Rockbox

Tasklist

FS#5995 - idct coldfire asm for H300 and X5

Attached to Project: Rockbox
Opened by karim boucher (mirak) - Thursday, 14 September 2006, 21:55 GMT
Last edited by Jens Arnold (amiconn) - Tuesday, 16 October 2007, 22:57 GMT
Task Type Patches
Category Plugins
Status Closed
Assigned To No-one
Operating System All players
Severity Low
Priority Normal
Reported Version
Due in Version Undecided
Due Date Undecided
Percent Complete 100%
Votes 0
Private No

Details

this works and improve speed a lot.
This task depends upon

Closed by  Jens Arnold (amiconn)
Tuesday, 16 October 2007, 22:57 GMT
Reason for closing:  Accepted
Additional comments about closing:  Committed an all-asm idct for coldfire based on this patch.
Comment by Rani Hod (RaeNye) - Sunday, 17 September 2006, 14:10 GMT
Two problems:

1) negligible and easy to fix --
idct.c: In function `mpeg2_idct_add_c':
idct.c:1032: warning: unused variable `i'

2) when compiling for X5 with logf support, you get this --
idct.c: In function `idct':
idct.c:317: error: can't find a register in class `ADDR_REGS' while reloading `asm'
Comment by Rani Hod (RaeNye) - Sunday, 17 September 2006, 14:34 GMT
Well done!
I tested this on X5 and got ~22 FPS (!!)

P.S.
problem #1 above is a result of the #ifdef CPU_COLDFIRE; get rid of the compiler warning by having "(void)i;" there.
I couldn't fix problem #2, maybe it's something related to IRAM?

Comment by karim boucher (mirak) - Sunday, 17 September 2006, 22:25 GMT
I don't know what is logf support, but you get this message when gcc can't find a register to give to an input variable %[foo] because all registers are clobbered and none left.
Clobbered means gcc must take care to save them before the asm() function is called because you modifiy them.
It's the list of registers behind last dots ":"
Comment by Rani Hod (RaeNye) - Sunday, 17 September 2006, 22:43 GMT
when running the configure script, instead of (N)ormal build choose (D)eveloper and there enable logf support (=debug messages).
I'm not sure why this should change the asm function which obviously doesn't call logf(), but it needs to be fixed before committing.

BTW, how much FPS do you get on H300?
Comment by Will Robertson (aliask) - Monday, 18 September 2006, 02:27 GMT
I just tested this on my H300, and I'm getting 20-23 FPS in the 16:9 version of Elephant's dream.

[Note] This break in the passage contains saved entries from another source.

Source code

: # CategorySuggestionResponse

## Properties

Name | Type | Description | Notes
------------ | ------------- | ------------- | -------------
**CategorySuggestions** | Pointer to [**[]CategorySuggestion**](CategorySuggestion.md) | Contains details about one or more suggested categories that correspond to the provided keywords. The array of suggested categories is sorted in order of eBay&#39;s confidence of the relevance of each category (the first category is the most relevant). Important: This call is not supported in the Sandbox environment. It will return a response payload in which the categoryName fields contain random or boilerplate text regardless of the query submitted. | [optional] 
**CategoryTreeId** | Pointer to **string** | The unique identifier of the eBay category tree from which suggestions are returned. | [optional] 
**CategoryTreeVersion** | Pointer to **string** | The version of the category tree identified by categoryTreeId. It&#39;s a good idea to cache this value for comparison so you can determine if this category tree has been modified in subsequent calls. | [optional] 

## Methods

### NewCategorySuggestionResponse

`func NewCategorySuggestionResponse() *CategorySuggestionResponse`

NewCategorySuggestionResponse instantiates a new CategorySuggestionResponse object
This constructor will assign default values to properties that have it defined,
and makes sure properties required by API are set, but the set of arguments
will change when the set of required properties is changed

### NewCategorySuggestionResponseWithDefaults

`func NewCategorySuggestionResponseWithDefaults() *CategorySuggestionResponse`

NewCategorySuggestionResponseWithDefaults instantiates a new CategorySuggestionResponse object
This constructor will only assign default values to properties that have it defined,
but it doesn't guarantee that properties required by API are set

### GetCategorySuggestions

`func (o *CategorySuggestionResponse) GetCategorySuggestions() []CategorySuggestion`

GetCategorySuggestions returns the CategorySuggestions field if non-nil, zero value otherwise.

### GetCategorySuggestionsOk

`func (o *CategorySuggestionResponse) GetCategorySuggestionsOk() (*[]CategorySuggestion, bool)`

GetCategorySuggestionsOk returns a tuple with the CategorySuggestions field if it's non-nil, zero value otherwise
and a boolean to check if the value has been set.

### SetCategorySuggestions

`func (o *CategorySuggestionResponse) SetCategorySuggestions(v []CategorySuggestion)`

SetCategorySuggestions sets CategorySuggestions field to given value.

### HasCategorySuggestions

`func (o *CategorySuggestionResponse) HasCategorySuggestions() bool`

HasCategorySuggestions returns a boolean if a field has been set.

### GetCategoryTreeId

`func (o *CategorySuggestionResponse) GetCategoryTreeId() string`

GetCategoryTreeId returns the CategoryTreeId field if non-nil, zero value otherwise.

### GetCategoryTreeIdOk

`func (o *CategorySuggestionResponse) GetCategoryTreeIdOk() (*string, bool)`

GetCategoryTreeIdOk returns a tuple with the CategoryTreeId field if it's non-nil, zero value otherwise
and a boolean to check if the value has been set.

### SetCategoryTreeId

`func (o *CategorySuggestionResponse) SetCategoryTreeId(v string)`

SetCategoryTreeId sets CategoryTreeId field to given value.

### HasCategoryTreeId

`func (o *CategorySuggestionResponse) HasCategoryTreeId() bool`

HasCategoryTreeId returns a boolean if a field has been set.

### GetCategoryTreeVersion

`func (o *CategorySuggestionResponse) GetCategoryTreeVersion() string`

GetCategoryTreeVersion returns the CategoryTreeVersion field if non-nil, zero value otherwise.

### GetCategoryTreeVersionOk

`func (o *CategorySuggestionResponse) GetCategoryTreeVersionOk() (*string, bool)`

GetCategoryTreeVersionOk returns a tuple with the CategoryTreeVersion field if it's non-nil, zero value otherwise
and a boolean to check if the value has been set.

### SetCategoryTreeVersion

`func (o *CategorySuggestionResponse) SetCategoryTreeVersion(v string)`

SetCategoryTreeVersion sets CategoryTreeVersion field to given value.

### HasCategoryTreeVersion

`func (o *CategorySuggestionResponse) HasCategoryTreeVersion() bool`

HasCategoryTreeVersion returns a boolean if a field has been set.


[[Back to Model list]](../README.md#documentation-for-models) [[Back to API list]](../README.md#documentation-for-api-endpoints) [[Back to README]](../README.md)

For the record I used to get 16-19 FPS, so this adds a good 4 FPS on to it.
Comment by karim boucher (mirak) - Monday, 18 September 2006, 08:16 GMT
http://download.rockbox.org/mpeg/elephantsdream-q6-176x96-229kbps.m2v on this one I have ~33 fps
http://download.rockbox.org/mpeg/elephantsdream-q6-224x176-469kbps.m2v 17fps on that one.
I have a 220*176 video running at 14 fps, the bitrate is 600kbs, I am not sure if it's a problem that the video width is not a multiple of 8.
My build have other arays in iram so it may be sligtly faster.
Comment by Rani Hod (RaeNye) - Wednesday, 20 September 2006, 13:32 GMT
amiconn suggested that problem #2 above happens because debug builds don't use -fomit-frame-pointer, so there's one less register available.

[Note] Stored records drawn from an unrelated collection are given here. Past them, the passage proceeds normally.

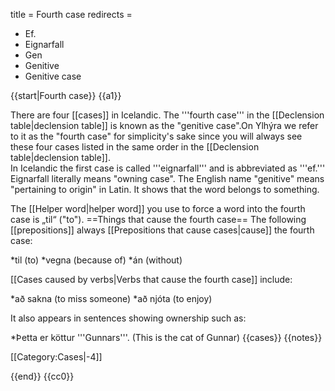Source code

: title = Fourth case
redirects =
- Ef.
- Eignarfall
- Gen
- Genitive
- Genitive case
>>>>

{{start|Fourth case}}
{{a1}}

There are four [[cases]] in Icelandic. The '''fourth case''' in the [[Declension table|declension table]] is known as the "genitive case".<ref>On Ylhýra we refer to it as the "fourth case" for simplicity's sake since you will always see these four cases listed in the same order in the [[Declension table|declension table]].<br />
In Icelandic the first case is called '''eignarfall''' and is abbreviated as '''ef.''' Eignarfall literally means "owning case". The English name "genitive" means "pertaining to origin" in Latin.</ref>  It shows that the word belongs to something.

The [[Helper word|helper word]] you use to force a word into the fourth case is „til“ ("to").
==Things that cause the fourth case==
The following [[prepositions]] always [[Prepositions that cause cases|cause]] the fourth case:

*til (to)
*vegna (because of)
*án (without)

[[Cases caused by verbs|Verbs that cause the fourth case]] include:

*að sakna (to miss someone)
*að njóta (to enjoy)

It also appears in sentences showing ownership such as:

*Þetta er köttur '''Gunnars'''. (This is the cat of Gunnar)
{{cases}}
{{notes}}

[[Category:Cases|-4]]

{{end}}
<noinclude>{{cc0}}</noinclude>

I fixed tools/configure such that devel build with logf support (but not debug build) will use -fomit-frame-pointer as well, but the problem still arises with debug builds (incl. simulator).

The Right Thing here would be to use the C version when DEBUG is #defined, I'll try it later.
Comment by karim boucher (mirak) - Wednesday, 20 September 2006, 17:05 GMT
idct_copy and idct add_should have a asm and a c version enabled by a ifdef.
Comment by Rani Hod (RaeNye) - Saturday, 23 September 2006, 01:01 GMT
Arg.
I tried to separate the CF asm functions to a separate idct_cf.S file, but the resulting .rock segfaults.
(See attached patch)

Anyway, you have to consider sim builds as well (#defines CPU_COLDFIRE but runs on x86..)
Comment by karim boucher (mirak) - Monday, 25 September 2006, 22:22 GMT
I added the ifdef and removed the ifdef inside the functions of copy and adds.

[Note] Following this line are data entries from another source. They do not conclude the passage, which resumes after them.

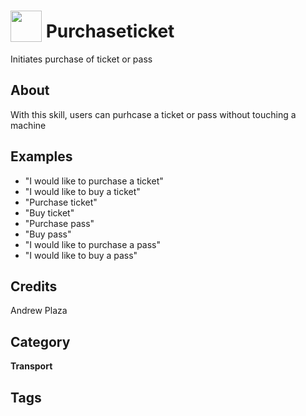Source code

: # <img src="https://raw.githack.com/FortAwesome/Font-Awesome/master/svgs/solid/subway.svg" card_color="#22A7F0" width="50" height="50" style="vertical-align:bottom"/> Purchaseticket
Initiates purchase of ticket or pass

## About
With this skill, users can purhcase a ticket or pass without touching a machine

## Examples
* "I would like to purchase a ticket"
* "I would like to buy a ticket"
* "Purchase ticket"
* "Buy ticket"
* "Purchase pass"
* "Buy pass"
* "I would like to purchase a pass"
* "I would like to buy a pass"

## Credits
Andrew Plaza

## Category
**Transport**

## Tags

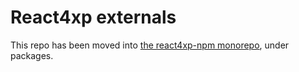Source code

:# React4xp externals

This repo has been moved into [the react4xp-npm monorepo](https://github.com/enonic/react4xp-npm), under packages.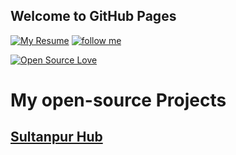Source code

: ## Welcome to GitHub Pages

[![My Resume](https://img.shields.io/badge/RIZWAN%20AHMAD-Resume-brightgreen.svg)](https://prashant26199701.github.io/cv.html)     [![follow me](https://img.shields.io/github/followers/rizwansoaib.svg?label=Follow%20me&style=social)](https://github.com/prashant26199701/)

[![Open Source Love](https://badges.frapsoft.com/os/v3/open-source.svg?v=102)](https://github.com/prashant26199701) 



# My open-source Projects 

## [Sultanpur Hub](https://github.com/prashant26199701/sultanpurhub)

















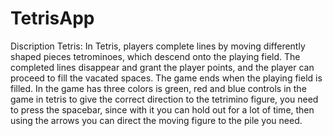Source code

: # TetrisApp
Discription Tetris: In Tetris, players complete lines by moving differently shaped pieces tetrominoes, which descend onto the playing field. The completed lines disappear and 
grant the player points, and the player can proceed to fill the vacated spaces. The game ends when the playing field is filled. In the game has three colors is green, red and blue
controls in the game in tetris
to give the correct direction to the tetrimino figure, you need to press the spacebar, since with it you can hold out for a lot of time, then using the arrows you can direct
the moving figure to the pile you need.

I don't know either how to create a .S file, but when it works it will be nice.

On this patch I added the "shortcut" used in the C version. This improve fps.
I also tried to always load datas with a movem from block and dest.
This led to some weird data permutations. I am sure that using movem improve perf for loading datas, however I am not sure yet of some byte swapping are worth to store the bytes to dest.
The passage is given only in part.